I recently received a somewhat dramatically worded e-mail from Google:
Googlebot identified a significant increase in the number of URLs on https://blog.atj.me/ that return a 404 (not found) error. This can be a sign of an outage or misconfiguration, which would be a bad user experience. This will result in Google dropping those URLs from the search results. If these URLs don’t exist at all, no action is necessary.
The search for the culprit led to a surprising realization.
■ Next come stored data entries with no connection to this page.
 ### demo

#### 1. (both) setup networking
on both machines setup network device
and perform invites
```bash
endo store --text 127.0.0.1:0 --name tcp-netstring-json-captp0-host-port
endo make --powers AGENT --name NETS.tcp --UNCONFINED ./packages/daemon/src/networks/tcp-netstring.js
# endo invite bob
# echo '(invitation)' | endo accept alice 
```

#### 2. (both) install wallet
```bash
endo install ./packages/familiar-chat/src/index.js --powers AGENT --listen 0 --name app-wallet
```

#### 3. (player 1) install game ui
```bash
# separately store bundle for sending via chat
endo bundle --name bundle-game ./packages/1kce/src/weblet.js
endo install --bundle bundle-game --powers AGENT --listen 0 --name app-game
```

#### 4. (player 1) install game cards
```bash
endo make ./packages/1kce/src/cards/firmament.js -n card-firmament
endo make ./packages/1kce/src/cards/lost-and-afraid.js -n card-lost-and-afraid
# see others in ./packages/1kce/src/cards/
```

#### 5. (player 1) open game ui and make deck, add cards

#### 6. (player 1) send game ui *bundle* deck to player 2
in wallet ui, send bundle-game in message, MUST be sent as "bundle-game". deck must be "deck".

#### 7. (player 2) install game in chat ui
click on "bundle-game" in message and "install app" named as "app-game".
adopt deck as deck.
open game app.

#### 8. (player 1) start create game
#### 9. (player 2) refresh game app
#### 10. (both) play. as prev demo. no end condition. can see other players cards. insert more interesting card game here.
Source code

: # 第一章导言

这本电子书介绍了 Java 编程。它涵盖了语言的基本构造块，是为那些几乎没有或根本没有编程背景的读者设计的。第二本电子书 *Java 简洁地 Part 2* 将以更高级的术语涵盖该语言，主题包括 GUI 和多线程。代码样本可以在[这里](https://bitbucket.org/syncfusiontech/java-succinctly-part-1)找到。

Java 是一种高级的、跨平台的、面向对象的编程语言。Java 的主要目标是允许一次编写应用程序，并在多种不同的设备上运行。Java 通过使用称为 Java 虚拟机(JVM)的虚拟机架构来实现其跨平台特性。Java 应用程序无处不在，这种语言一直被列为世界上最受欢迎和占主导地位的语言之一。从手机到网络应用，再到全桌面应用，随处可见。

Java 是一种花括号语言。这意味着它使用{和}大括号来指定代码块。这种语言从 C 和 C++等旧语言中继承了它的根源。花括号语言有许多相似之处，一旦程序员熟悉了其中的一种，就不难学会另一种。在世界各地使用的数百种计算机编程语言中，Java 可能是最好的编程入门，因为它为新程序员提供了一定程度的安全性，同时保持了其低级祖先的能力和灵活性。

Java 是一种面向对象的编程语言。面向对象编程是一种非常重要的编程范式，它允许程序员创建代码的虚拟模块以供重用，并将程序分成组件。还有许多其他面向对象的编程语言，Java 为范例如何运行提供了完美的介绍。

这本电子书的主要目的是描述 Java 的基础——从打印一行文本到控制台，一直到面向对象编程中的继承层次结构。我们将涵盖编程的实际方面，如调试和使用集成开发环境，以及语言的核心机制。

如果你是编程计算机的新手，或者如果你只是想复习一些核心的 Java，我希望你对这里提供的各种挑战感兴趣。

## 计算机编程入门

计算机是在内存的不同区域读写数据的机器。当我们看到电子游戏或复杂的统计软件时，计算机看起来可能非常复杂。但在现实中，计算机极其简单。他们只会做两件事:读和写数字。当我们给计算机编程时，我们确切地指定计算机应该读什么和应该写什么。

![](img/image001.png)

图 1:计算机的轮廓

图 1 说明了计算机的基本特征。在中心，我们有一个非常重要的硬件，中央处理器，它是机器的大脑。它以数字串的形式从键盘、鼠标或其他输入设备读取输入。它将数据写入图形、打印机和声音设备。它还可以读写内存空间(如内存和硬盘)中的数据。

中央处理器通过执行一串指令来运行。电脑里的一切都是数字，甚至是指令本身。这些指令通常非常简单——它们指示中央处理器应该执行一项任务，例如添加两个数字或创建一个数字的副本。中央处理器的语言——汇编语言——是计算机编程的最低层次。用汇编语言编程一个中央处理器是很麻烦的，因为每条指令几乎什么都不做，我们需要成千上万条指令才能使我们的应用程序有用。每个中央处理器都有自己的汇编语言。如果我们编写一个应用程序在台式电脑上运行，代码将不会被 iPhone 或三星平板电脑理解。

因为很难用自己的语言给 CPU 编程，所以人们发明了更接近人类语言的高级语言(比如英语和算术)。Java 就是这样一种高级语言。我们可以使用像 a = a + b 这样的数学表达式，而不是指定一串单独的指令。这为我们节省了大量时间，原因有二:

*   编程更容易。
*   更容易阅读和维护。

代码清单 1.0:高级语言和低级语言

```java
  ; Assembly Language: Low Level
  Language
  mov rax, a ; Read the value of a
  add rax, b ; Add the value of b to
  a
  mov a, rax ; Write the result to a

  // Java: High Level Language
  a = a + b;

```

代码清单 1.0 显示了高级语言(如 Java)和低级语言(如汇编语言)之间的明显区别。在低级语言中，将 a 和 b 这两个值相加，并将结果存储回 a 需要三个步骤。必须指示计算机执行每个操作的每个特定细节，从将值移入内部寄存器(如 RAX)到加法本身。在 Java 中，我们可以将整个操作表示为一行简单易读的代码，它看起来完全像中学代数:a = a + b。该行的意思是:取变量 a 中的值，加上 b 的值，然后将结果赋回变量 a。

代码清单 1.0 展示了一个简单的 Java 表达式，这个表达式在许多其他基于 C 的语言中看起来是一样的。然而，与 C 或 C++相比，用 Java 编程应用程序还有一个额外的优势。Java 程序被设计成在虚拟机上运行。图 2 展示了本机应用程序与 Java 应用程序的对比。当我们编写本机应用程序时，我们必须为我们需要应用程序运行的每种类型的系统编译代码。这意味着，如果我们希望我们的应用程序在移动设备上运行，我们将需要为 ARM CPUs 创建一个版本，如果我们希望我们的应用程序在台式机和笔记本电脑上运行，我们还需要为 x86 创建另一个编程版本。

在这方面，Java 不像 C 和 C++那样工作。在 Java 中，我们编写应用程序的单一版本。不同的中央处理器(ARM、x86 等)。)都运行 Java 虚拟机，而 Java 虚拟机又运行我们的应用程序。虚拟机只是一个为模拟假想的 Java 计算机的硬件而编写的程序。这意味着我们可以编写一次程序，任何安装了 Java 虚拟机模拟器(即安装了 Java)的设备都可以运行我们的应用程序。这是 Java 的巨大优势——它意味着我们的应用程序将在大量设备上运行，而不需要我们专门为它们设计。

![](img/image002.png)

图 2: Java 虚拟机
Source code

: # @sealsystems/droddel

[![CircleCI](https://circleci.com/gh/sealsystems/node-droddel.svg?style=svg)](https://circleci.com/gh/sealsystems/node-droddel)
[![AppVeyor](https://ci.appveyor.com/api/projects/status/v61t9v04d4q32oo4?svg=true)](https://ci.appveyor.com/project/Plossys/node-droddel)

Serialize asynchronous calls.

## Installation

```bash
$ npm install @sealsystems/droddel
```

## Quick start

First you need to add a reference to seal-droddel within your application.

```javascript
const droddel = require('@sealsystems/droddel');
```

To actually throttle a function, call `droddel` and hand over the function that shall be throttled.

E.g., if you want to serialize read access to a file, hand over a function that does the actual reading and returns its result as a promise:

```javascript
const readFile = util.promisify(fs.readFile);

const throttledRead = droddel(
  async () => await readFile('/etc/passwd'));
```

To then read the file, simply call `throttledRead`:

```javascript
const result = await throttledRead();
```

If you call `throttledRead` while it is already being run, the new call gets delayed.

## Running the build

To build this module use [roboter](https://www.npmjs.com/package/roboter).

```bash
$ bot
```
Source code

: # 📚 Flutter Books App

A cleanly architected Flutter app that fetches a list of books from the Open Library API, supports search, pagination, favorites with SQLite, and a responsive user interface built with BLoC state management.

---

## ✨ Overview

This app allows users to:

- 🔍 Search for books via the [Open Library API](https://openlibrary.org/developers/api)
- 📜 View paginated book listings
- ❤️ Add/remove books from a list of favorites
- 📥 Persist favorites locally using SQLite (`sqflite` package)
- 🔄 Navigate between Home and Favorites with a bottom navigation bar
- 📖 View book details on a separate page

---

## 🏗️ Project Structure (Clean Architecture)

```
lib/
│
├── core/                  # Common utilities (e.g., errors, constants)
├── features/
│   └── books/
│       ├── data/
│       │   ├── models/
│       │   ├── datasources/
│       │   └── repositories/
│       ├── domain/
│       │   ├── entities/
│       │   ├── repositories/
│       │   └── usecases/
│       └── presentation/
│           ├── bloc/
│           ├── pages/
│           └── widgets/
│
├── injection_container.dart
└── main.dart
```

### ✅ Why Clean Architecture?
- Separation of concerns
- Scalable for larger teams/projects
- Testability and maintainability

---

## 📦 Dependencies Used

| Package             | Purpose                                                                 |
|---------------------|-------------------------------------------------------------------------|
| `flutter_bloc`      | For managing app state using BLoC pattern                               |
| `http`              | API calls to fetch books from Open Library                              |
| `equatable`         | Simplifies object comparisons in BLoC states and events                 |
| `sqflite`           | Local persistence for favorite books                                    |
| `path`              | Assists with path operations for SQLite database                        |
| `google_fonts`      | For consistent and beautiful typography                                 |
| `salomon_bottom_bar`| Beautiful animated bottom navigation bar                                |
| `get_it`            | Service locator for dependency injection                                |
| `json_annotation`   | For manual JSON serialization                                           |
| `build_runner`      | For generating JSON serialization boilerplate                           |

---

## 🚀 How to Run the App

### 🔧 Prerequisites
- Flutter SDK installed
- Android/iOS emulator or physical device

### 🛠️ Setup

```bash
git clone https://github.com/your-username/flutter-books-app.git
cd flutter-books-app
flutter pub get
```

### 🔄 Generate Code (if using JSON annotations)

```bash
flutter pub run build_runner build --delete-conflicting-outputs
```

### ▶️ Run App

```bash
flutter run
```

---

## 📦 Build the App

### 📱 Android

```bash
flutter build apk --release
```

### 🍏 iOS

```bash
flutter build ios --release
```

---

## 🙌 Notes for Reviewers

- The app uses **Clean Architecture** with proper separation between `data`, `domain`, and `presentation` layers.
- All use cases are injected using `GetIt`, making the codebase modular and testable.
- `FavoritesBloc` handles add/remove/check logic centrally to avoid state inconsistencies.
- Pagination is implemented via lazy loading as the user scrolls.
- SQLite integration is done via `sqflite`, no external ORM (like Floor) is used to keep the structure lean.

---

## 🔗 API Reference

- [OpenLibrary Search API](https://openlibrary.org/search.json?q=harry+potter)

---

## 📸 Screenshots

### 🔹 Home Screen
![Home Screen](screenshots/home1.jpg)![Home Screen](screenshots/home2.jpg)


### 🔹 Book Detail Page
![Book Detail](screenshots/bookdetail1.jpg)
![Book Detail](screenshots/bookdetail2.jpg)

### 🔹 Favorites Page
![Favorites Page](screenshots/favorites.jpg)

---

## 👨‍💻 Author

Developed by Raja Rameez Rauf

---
Googlebot apparently does not ignore markup in
AMP <template>
elements.
The Problem
If a page contains an AMP <template>
element that renders a link using template data, Google Webmaster tools will
report 404 errors as it tries to follow the “broken” link.
Example:
<template type="amp-mustache">
<a href="{{url}}">{{text}}</a>
</template>
If the above content was served from https://example.com
, Googlebot would try to crawl
https://example.com/%7B%7Burl%7D%7D
because it URL-encodes the literal value of “{{url}}” and treats it like a
relative URL.
It seems a bit silly that the Google web crawler isn’t better equipped to handle a page using Google AMP
but luckily there’s a simple fix.
The Solution
Add rel="nofollow"
to the <a>
tag like so:
<a href="{{url}}" rel="nofollow">{{text}}</a>
This has the side effect of adding the rel
attribute to the actual element that is rendered and inserted to the DOM
but this was not a deal-breaker for my purposes.